*What you need to do*
After counting the lines below that contain "Integration", reply with that number alone.

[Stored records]
◆ ◆ ◆ ◆
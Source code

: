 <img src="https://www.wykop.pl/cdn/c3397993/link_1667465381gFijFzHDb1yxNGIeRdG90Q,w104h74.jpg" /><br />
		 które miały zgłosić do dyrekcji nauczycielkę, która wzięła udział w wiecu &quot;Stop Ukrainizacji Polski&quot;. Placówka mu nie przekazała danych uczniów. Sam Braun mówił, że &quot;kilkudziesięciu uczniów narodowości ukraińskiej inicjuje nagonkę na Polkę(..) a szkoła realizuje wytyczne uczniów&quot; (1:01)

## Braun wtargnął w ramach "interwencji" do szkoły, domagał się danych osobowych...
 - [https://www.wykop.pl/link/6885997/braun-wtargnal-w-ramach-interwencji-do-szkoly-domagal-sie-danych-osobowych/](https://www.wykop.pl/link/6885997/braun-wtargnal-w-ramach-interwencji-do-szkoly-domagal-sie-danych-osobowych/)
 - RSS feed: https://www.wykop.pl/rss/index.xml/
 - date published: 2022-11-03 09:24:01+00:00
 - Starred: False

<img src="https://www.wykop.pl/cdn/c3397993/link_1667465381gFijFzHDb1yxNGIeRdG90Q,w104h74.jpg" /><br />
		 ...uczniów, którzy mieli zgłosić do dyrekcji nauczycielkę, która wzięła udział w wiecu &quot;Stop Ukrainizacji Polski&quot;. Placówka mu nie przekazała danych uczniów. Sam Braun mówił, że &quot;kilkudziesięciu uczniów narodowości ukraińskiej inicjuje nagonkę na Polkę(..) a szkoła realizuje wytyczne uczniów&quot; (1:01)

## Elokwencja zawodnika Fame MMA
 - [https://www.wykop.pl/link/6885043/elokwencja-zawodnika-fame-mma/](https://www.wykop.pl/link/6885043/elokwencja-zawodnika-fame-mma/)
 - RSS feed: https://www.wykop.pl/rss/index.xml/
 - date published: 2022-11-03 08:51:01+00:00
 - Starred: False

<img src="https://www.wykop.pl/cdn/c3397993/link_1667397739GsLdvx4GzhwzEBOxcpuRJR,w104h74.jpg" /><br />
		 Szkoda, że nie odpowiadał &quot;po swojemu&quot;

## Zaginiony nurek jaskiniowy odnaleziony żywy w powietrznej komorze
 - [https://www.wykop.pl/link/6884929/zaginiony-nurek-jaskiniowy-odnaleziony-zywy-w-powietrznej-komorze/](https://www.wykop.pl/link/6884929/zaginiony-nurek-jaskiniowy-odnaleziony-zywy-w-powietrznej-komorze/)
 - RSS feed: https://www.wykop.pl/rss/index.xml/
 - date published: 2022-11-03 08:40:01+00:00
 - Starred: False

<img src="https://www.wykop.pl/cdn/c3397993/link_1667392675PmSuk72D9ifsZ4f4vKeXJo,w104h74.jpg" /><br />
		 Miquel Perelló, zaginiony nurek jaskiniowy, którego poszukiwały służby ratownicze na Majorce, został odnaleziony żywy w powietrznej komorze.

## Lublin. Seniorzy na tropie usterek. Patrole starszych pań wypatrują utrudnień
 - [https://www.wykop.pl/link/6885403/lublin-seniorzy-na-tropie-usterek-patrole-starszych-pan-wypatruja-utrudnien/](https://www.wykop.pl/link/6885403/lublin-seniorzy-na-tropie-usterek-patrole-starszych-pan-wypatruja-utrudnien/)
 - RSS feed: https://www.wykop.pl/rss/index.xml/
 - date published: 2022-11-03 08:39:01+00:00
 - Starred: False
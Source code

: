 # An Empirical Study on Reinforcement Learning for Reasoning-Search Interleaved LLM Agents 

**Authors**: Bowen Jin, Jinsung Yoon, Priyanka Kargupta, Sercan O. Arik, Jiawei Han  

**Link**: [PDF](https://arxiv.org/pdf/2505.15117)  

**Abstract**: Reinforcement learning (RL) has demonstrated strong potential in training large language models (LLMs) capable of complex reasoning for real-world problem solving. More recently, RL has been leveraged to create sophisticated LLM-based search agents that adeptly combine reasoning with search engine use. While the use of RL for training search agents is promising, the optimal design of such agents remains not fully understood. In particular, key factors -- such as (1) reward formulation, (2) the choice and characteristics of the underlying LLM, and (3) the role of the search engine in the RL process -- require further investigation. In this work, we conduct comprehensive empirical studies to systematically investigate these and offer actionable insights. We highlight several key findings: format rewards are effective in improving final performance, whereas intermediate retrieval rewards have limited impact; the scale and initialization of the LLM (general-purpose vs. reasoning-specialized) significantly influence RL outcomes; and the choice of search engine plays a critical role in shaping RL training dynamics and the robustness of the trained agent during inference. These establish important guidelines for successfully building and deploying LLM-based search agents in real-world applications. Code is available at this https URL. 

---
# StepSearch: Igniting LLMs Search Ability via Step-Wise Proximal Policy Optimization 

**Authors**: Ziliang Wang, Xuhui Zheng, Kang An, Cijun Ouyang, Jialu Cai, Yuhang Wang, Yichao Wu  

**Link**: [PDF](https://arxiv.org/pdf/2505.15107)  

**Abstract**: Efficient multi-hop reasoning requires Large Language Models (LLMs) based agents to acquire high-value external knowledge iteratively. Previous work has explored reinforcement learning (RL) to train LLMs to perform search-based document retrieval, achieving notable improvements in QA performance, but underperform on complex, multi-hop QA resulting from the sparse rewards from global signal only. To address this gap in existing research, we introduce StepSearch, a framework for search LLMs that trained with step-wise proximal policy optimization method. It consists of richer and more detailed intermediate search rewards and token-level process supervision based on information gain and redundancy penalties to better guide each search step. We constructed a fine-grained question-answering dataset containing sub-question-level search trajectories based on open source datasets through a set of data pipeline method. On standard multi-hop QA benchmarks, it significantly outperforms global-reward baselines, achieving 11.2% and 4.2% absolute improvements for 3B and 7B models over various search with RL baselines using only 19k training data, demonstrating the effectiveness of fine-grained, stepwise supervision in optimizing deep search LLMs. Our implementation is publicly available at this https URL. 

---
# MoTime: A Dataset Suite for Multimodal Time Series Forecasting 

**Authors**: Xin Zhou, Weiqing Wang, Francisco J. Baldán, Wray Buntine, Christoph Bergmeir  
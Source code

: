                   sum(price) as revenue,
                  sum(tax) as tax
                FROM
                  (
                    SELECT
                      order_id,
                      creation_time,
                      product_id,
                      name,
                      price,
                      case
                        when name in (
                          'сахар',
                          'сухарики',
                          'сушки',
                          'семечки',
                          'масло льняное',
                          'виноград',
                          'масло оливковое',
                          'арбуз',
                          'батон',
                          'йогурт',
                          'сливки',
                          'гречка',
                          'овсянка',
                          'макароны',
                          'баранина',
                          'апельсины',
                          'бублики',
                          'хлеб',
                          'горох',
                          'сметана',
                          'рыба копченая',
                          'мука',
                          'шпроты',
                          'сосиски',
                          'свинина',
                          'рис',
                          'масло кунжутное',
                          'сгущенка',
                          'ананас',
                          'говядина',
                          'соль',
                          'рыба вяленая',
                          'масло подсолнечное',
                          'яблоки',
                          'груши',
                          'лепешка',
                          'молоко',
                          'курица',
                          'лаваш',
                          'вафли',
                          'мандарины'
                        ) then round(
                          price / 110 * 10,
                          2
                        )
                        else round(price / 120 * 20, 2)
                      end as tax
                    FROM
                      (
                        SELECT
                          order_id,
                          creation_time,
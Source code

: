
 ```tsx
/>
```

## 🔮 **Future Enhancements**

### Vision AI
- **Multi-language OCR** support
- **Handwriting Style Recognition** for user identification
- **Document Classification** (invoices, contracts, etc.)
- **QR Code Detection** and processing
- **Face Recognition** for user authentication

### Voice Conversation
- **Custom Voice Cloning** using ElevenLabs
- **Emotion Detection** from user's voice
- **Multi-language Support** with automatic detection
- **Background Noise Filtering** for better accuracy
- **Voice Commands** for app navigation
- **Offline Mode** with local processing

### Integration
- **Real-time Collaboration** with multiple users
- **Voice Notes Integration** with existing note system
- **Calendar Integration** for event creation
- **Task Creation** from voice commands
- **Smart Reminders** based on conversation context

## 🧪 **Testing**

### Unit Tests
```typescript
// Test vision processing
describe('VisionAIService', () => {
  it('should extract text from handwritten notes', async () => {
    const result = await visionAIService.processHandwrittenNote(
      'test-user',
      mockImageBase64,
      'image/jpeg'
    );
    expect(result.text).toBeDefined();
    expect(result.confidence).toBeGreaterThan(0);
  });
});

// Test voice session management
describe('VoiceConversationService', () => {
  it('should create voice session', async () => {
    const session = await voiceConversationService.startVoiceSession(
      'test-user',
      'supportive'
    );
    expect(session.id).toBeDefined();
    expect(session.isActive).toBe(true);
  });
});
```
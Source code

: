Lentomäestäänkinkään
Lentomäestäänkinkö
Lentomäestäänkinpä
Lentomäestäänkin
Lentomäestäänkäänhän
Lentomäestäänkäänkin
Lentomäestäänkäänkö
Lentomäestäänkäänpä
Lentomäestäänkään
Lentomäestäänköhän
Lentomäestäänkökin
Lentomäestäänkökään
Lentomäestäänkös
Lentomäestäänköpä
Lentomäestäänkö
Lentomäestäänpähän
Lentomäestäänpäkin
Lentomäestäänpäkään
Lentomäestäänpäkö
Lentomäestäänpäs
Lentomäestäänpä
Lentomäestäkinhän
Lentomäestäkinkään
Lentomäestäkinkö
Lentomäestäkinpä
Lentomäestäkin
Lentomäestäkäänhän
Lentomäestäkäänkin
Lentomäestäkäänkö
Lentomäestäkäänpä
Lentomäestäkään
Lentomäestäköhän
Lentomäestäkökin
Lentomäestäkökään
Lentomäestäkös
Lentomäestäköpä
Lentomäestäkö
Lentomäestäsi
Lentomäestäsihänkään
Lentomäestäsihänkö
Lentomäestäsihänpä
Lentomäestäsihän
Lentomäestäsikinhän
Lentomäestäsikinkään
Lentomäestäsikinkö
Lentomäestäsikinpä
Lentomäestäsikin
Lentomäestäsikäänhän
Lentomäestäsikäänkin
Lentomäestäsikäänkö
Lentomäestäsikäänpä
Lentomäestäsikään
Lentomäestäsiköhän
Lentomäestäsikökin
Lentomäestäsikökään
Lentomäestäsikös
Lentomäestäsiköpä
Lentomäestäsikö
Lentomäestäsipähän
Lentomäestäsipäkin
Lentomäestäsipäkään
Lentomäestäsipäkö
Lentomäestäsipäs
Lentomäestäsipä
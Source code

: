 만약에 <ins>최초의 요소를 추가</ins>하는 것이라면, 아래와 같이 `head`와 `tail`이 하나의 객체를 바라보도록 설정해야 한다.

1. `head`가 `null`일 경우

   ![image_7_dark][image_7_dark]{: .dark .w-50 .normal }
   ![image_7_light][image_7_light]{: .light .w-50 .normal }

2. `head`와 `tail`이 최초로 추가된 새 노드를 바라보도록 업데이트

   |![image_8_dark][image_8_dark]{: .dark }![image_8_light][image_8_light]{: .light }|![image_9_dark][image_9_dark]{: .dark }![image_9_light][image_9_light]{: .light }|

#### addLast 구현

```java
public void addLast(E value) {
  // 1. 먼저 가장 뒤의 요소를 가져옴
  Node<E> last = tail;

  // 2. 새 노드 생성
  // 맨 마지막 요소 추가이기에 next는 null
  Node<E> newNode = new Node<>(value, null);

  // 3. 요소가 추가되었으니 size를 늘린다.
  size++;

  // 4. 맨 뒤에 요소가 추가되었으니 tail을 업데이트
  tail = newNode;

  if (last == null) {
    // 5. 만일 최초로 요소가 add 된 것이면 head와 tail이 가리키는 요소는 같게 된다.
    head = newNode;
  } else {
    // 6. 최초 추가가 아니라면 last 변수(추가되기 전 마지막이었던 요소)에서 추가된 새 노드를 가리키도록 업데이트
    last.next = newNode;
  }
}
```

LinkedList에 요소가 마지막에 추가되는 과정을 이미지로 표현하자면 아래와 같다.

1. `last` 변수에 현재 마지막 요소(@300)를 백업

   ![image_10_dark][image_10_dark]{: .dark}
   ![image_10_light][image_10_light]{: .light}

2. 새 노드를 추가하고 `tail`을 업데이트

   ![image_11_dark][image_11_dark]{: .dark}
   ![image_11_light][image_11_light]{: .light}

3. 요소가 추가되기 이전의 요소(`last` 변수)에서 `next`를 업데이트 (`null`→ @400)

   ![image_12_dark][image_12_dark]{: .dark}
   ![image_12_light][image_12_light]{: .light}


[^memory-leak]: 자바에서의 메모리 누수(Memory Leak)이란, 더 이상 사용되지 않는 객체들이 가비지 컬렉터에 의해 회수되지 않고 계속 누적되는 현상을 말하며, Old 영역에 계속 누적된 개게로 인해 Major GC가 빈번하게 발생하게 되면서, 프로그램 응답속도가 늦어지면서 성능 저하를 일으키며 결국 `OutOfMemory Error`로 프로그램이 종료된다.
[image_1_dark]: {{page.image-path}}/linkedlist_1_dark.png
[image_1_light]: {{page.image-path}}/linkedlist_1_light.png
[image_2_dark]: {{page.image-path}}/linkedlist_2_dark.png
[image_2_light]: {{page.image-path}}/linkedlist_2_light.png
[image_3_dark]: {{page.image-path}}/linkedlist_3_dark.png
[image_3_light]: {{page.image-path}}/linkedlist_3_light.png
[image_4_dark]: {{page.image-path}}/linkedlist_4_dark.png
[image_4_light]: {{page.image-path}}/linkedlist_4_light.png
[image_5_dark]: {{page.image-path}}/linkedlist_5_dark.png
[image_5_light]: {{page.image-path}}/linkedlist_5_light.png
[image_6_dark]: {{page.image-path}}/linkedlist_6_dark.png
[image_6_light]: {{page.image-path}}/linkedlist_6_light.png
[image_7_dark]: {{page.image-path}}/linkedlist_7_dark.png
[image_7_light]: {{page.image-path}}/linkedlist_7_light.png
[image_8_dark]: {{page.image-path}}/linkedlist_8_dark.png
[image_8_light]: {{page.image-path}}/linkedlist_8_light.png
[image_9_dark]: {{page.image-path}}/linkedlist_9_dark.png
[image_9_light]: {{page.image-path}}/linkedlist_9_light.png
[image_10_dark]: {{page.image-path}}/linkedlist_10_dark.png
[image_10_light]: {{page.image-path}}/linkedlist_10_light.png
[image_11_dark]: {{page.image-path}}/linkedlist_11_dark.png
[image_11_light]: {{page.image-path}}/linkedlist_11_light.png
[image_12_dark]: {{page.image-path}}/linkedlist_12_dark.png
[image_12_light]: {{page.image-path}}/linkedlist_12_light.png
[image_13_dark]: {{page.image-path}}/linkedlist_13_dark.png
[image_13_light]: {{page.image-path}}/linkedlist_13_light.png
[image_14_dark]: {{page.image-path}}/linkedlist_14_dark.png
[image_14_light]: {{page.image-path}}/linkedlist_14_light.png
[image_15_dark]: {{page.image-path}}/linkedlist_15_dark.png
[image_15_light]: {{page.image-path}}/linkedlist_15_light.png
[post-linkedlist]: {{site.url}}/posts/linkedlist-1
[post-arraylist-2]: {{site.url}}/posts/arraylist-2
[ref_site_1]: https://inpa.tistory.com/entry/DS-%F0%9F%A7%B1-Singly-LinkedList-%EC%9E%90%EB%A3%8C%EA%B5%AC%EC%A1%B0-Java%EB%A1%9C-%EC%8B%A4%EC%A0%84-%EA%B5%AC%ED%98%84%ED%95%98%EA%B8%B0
◆ ◆ ◆ ◆
*Exercise result*
3